= Hans-Christian Hege =

German Physicist

Hans-Christian Hege (German: [hans kʁɪsti̯aːn ˈheːɡə]) is a German physicist and computer scientist who has done fundamental work in the field of data visualization.

==Career==
Hans-Christian Hege studied from 1977 to 1984 as a scholarship holder of the German Academic Scholarship Foundation, majoring in physics and minoring in mathematics and philosophy at the Free University of Berlin. From 1984 to 1989 he was a research assistant at the local Institute for Theory of Elementary Particles and worked in the field of quantum field theory, in particular on the computer simulation of lattice gauge theories. In 1986, together with the computer scientists Rolf Herken, Wolfgang Krüger and Robert Hödicke and three investors, he founded the software company Mental Images, where he worked as a senior scientist in software development until 1989.

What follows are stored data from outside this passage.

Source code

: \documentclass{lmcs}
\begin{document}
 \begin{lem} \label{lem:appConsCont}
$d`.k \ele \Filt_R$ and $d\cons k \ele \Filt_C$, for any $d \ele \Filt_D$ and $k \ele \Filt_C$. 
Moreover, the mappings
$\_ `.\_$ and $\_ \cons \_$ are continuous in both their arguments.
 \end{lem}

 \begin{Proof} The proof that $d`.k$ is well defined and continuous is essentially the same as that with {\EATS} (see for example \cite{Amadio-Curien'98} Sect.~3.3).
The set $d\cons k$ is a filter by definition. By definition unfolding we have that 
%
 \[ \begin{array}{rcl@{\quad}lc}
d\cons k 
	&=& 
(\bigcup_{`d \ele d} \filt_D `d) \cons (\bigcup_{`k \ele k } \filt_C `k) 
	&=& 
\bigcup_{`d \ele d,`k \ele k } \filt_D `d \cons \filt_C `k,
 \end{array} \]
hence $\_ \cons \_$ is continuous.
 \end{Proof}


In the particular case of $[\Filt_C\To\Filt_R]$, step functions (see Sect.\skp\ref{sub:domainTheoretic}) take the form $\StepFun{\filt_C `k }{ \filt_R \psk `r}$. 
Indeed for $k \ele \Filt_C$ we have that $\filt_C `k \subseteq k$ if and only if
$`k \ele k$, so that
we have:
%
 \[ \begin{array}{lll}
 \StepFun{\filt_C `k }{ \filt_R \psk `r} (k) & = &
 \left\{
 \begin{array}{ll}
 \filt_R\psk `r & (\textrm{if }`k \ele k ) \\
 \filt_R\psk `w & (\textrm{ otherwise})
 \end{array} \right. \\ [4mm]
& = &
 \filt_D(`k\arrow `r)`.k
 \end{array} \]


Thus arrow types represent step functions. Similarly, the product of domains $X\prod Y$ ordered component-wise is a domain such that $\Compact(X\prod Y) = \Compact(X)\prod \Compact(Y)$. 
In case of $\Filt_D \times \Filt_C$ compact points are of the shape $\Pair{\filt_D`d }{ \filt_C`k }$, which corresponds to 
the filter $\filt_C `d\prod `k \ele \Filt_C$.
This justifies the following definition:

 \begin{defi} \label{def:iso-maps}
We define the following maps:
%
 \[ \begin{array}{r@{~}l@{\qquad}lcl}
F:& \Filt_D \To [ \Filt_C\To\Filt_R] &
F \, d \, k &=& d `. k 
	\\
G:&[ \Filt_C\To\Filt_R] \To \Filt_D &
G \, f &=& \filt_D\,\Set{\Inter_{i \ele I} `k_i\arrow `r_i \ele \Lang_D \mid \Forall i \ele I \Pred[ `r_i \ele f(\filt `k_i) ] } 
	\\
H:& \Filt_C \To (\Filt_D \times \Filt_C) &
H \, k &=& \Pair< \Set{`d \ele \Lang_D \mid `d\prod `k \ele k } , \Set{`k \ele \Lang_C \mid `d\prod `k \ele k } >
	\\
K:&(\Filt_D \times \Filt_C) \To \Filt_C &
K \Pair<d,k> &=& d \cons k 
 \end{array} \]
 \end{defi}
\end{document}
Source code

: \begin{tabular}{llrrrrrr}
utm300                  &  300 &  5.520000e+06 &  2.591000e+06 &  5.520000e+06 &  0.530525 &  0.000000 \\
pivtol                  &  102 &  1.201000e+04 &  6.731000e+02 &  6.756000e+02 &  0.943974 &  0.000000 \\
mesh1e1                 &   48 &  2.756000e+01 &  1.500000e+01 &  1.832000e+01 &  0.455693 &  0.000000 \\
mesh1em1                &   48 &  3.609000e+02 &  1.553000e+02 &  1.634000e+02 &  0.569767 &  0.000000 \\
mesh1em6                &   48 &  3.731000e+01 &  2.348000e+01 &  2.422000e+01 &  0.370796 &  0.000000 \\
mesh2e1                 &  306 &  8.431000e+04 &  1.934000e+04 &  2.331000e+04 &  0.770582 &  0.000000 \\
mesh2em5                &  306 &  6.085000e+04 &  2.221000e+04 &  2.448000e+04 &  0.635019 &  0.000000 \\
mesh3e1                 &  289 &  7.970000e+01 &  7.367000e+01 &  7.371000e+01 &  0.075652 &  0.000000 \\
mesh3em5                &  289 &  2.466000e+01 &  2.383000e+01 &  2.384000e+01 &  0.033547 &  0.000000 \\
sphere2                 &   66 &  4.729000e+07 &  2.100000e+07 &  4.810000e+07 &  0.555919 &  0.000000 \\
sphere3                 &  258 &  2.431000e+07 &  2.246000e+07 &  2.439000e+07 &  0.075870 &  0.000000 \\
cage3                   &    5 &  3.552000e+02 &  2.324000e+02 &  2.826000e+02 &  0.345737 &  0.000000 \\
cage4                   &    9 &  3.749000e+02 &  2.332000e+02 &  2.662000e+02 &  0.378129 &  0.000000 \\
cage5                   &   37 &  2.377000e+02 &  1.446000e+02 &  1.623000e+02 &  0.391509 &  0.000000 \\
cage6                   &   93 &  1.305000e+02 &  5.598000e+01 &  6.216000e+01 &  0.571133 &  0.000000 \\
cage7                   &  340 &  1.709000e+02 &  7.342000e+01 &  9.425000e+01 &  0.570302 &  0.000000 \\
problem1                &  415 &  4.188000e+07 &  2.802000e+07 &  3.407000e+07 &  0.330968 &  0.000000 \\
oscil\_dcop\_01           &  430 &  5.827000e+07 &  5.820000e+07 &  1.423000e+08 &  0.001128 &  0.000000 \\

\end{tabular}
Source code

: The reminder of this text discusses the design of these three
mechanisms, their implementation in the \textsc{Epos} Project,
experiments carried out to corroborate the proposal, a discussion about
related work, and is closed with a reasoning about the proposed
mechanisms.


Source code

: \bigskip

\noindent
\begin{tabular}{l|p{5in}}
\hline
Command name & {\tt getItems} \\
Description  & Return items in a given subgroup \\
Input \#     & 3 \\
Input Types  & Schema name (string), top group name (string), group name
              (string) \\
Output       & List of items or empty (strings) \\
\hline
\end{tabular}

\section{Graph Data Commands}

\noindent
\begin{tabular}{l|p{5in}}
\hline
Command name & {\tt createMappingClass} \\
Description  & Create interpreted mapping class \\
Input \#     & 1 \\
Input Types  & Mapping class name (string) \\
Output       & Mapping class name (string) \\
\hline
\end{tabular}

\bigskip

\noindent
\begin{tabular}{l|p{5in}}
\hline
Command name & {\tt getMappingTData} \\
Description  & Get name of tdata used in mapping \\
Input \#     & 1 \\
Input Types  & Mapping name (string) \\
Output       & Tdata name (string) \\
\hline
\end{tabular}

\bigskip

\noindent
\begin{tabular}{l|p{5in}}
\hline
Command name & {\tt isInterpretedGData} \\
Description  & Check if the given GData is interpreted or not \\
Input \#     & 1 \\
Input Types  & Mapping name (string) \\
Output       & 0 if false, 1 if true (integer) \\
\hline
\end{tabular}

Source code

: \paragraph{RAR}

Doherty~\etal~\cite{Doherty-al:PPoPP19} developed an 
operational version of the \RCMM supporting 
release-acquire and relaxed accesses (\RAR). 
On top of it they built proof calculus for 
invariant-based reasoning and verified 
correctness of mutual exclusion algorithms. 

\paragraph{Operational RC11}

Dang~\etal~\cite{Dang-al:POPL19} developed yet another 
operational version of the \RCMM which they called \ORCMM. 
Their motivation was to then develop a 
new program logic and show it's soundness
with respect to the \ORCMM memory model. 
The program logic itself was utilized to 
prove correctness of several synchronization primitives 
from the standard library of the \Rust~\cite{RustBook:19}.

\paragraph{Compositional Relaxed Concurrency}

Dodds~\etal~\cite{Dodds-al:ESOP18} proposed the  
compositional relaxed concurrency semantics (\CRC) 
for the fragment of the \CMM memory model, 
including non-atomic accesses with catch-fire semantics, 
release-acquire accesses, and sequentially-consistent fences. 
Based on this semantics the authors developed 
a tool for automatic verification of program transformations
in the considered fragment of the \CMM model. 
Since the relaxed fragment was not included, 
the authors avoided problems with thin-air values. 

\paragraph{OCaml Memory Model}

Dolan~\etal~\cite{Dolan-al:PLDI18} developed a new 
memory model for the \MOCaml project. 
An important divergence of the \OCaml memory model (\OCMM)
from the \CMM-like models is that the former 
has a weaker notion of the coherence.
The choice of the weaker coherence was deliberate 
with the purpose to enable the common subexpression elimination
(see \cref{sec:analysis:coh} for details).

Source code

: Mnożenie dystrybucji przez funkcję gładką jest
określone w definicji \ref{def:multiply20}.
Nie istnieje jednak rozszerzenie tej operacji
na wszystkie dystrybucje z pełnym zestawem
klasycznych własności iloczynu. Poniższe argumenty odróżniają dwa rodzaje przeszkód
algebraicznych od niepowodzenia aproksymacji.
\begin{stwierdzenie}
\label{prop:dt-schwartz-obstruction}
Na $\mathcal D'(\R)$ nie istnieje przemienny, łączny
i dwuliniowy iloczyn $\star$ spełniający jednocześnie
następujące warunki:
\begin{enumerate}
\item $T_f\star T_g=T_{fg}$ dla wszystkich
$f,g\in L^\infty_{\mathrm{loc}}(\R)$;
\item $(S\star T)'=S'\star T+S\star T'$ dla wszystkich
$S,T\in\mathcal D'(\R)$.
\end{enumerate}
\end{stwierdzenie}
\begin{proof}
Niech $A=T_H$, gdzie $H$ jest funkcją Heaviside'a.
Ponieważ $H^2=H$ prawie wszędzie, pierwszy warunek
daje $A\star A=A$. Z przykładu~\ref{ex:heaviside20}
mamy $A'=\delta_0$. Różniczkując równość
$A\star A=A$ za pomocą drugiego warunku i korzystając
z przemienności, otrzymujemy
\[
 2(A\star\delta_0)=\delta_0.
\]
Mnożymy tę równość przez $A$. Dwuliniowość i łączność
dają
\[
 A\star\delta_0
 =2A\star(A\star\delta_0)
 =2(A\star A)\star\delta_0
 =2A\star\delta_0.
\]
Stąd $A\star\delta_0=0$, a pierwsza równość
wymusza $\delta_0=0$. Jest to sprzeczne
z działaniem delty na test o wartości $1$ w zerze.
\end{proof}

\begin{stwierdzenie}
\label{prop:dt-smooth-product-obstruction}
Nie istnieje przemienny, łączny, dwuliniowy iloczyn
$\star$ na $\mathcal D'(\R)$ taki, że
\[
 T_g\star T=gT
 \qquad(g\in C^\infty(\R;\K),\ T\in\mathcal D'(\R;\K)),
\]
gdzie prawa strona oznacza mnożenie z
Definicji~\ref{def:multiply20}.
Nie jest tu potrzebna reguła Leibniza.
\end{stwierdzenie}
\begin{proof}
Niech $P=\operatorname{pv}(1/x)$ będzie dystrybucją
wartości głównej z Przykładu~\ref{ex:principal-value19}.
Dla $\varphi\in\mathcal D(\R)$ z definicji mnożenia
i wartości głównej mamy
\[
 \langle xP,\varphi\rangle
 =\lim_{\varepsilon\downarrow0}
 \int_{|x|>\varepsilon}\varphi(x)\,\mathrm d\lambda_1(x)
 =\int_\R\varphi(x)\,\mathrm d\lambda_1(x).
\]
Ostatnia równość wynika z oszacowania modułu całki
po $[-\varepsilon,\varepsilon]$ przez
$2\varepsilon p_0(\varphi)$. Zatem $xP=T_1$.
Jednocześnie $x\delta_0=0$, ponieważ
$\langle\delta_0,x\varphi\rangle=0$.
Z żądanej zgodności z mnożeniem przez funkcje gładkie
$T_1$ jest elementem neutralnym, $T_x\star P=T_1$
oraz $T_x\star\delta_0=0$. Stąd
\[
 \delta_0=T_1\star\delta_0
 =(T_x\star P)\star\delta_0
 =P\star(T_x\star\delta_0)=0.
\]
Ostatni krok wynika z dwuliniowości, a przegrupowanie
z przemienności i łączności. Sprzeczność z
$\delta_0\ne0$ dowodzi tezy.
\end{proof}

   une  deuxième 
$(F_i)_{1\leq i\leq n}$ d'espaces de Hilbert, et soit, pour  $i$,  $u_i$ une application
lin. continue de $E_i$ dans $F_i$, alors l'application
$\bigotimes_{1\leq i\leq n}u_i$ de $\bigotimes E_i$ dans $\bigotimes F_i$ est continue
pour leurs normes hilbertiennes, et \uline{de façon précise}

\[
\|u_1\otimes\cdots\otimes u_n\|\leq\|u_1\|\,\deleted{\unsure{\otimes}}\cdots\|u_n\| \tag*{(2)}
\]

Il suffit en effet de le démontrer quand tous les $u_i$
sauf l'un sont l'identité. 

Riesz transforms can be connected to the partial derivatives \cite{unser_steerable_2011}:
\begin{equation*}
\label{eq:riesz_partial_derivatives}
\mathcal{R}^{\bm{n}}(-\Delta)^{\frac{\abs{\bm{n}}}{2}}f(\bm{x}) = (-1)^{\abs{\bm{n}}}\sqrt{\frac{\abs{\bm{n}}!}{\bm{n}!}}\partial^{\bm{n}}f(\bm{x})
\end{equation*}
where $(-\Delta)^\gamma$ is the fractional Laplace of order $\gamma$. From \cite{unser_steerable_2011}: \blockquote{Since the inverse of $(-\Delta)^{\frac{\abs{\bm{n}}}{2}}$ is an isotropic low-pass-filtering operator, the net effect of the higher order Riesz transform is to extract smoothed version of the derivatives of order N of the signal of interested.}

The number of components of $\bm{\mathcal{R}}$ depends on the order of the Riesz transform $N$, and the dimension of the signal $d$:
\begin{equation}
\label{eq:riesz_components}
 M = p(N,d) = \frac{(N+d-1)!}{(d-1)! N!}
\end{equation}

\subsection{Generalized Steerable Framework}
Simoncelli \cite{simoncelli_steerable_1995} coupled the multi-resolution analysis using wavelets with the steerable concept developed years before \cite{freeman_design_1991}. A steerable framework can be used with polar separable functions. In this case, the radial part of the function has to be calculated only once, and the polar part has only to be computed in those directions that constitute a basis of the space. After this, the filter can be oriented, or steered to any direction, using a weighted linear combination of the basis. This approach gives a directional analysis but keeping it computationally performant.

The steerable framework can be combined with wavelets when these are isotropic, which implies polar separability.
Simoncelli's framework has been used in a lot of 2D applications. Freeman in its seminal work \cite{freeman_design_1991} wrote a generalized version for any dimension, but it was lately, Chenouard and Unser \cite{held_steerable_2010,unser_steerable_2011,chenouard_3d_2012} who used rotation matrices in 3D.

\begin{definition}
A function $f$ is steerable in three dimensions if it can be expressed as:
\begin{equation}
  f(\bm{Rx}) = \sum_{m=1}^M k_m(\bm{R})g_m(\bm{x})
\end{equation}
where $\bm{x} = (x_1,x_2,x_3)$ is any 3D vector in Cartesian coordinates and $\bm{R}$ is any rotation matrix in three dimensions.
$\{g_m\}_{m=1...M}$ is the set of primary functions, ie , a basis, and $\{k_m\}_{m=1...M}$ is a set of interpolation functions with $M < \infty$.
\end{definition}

From 1989 to 2020, Hege worked as a scientist at the Zuse Institute Berlin (ZIB), initially in the fields of high-performance computing and computational physics. In 1991, he founded a department for parallel computing and visualization (today: Visual and Data-Centric Computing), which he developed into an internationally visible research center for visual data analysis. An important focus was the development of the visualization program Amira. The Amira software and its sister product Avizo are now distributed worldwide by Thermo Fisher Scientific Inc. and are used in many different research fields.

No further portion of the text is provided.